But let’s get serious for a moment, shall we?
Compared to traditional caps, the protective caps are reportedly a half-inch thicker in front and an inch thicker near the temples, which ought to make worshipers happy, and weigh about four ounces more. That sounds like a decent design, I suppose.
But this is America–a.k.a. ’Murica!–where free enterprise turns private garages into the realms of midnight oil and grandiose delusions. So, with that in mind, how might I design the new protective caps?
Well, here’s how. First, upon receiving the requisition order, I impersonate the famously nearsighted Mr.

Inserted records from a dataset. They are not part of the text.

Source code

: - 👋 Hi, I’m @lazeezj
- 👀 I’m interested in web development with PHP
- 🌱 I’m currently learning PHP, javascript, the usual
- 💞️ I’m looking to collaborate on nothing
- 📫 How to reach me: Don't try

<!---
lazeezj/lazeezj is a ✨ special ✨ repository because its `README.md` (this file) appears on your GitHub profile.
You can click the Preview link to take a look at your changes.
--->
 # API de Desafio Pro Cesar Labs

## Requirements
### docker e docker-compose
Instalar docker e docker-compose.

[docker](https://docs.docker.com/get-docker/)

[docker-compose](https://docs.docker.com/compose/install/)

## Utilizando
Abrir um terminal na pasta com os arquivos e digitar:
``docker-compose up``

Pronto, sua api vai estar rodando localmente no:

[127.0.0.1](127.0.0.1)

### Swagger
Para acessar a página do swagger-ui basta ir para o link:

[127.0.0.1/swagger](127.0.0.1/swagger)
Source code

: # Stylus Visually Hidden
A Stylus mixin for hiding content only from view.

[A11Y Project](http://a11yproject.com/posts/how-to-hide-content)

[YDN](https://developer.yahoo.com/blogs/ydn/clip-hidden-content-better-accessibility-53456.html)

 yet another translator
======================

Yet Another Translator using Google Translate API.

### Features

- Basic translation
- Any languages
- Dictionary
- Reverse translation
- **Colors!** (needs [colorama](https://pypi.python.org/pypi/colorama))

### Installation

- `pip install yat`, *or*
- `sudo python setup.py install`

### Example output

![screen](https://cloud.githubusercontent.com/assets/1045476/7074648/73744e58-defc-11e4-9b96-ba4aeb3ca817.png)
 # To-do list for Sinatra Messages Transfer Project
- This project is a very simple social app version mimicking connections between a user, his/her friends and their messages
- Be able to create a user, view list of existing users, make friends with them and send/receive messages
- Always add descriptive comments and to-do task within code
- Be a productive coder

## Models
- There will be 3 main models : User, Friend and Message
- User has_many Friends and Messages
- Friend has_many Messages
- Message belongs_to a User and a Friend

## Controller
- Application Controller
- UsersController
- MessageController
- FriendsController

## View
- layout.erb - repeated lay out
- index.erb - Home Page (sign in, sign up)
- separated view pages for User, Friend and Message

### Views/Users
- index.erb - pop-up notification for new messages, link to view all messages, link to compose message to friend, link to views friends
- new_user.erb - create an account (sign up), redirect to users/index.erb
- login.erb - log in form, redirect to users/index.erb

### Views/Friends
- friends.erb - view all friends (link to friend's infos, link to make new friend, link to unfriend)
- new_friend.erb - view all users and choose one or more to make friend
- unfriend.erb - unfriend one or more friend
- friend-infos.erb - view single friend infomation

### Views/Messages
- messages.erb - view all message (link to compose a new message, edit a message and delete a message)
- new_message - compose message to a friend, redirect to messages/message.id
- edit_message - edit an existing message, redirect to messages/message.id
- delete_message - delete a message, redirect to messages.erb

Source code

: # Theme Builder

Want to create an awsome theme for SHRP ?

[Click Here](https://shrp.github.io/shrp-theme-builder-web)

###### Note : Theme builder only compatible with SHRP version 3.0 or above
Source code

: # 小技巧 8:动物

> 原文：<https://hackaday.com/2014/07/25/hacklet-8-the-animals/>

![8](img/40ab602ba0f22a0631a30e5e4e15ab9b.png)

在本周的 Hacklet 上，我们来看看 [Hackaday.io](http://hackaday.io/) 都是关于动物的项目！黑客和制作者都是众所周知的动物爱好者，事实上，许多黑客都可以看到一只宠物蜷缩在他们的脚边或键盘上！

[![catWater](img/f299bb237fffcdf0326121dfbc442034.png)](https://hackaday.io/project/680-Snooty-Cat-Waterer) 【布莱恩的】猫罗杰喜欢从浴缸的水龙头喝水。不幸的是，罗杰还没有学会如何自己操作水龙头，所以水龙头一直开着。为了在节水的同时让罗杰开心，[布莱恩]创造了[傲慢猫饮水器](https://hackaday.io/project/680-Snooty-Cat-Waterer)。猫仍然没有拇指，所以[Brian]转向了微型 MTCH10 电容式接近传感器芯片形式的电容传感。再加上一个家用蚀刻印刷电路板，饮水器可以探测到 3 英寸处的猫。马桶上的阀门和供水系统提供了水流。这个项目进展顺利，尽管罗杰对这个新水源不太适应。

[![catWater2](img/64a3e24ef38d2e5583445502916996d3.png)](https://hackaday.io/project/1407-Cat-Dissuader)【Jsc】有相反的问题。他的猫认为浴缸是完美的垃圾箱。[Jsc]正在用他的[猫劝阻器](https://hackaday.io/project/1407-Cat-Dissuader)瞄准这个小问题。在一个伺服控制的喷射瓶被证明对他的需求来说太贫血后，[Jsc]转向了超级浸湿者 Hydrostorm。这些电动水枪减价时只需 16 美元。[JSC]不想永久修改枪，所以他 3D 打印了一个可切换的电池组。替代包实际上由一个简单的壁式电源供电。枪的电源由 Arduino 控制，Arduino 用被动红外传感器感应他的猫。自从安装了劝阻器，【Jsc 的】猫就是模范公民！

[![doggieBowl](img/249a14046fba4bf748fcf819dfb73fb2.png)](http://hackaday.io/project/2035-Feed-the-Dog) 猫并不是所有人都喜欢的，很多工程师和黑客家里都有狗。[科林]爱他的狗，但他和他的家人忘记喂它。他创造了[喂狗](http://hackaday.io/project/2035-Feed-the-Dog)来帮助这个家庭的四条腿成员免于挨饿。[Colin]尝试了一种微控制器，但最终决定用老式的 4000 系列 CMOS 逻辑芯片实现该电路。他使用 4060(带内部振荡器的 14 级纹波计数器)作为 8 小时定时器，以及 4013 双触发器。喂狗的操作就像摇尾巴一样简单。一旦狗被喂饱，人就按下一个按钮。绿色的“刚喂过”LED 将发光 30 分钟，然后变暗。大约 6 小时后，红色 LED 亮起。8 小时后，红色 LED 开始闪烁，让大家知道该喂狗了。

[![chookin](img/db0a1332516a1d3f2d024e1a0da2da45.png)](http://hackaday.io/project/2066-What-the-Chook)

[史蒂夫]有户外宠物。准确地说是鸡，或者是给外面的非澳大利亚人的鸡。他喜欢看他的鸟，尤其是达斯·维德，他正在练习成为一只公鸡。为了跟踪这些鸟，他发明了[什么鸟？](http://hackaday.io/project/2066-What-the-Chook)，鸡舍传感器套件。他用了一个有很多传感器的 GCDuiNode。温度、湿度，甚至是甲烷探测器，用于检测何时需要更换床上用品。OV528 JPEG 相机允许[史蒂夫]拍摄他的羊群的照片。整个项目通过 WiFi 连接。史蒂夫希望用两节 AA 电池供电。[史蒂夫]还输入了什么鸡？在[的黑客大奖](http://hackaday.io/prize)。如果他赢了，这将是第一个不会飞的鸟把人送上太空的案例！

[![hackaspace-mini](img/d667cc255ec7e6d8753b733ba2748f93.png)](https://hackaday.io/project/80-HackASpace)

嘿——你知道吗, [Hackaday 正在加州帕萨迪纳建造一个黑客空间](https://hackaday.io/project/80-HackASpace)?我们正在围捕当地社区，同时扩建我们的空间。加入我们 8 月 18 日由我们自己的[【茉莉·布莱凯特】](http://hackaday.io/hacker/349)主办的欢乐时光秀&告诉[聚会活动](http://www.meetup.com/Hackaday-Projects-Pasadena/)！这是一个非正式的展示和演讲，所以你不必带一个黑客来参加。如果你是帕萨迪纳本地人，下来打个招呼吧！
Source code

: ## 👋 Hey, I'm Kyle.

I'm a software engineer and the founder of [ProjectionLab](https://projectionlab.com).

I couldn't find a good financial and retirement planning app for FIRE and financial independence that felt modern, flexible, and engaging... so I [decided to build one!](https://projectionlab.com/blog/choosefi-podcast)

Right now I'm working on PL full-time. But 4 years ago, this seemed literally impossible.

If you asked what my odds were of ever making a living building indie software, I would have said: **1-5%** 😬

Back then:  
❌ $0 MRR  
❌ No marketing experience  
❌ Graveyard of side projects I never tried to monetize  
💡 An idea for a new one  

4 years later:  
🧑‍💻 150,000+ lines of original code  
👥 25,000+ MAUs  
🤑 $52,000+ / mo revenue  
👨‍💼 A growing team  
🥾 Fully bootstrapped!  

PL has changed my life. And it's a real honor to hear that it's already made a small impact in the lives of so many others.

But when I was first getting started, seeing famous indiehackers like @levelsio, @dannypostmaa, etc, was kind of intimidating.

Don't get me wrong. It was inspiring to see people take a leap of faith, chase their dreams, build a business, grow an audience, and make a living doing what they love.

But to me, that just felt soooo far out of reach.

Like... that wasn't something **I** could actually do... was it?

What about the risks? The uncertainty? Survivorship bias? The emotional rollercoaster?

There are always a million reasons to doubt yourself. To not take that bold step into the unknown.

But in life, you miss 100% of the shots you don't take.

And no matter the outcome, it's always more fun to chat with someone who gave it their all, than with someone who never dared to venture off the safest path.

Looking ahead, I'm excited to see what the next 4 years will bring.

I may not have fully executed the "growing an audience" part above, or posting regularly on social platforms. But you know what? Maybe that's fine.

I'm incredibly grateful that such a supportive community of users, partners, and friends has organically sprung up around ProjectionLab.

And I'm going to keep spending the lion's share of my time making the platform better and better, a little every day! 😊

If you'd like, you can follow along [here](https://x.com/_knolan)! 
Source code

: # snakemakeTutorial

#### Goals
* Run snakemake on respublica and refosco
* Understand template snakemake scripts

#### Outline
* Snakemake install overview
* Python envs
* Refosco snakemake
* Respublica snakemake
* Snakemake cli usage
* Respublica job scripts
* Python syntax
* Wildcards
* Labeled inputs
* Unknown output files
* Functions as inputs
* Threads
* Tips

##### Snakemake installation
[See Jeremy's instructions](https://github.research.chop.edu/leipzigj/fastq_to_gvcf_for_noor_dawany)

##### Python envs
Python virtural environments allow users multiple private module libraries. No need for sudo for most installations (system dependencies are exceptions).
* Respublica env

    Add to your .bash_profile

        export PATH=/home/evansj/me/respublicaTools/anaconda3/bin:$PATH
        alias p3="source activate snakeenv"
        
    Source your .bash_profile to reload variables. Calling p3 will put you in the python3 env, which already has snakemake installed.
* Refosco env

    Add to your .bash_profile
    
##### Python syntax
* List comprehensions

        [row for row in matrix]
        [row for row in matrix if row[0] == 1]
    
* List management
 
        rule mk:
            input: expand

Magoo, in part because bumping into furniture is surprisingly enjoyable but mostly because hilarity would ensue, which is what hilarity is supposed to do: ensue.
The result: a protective cap that looks, and possibly smells, like a protective cup. Made of hard plastic and perforated for ventilation, the cap is to be worn lengthwise, with the tapered end at the back of the head and the wider end covering the forehead, where it wards off concussions in the same way that a cup wards off late-blooming candidacies for the Vienna Boys Choir.
Following LASIK surgery, other designs will include:
- A protective cap shaped like Fort Sumter.
Pro: Two 10-inch muzzle-loading cannons on the bill of the cap
Con: Summer hours are now just 10 a.m. to 5:30 p.m.
- A cap shaped like the fortified municipality of Valenca, Portugal.
Pro: Baroque military architecture
Con: Main entrance damaged during Napoleonic invasions
- A cap that features a gator-filled moat.
Con: Alligators, whose mating season is in late spring, and if you’ve ever seen gators mating–I know I have!–you know it’s kind of distracting.
- A cap that boasts a border fence.
Pro: Good place to scrawl graffiti
Cons: Armed vigilantes; tunnel networks
- A cap featuring a scarp and counterscarp.
Pro: Excellent protection
Con: It’s hard to find a good scarp man these days, let alone a good counterscarp man.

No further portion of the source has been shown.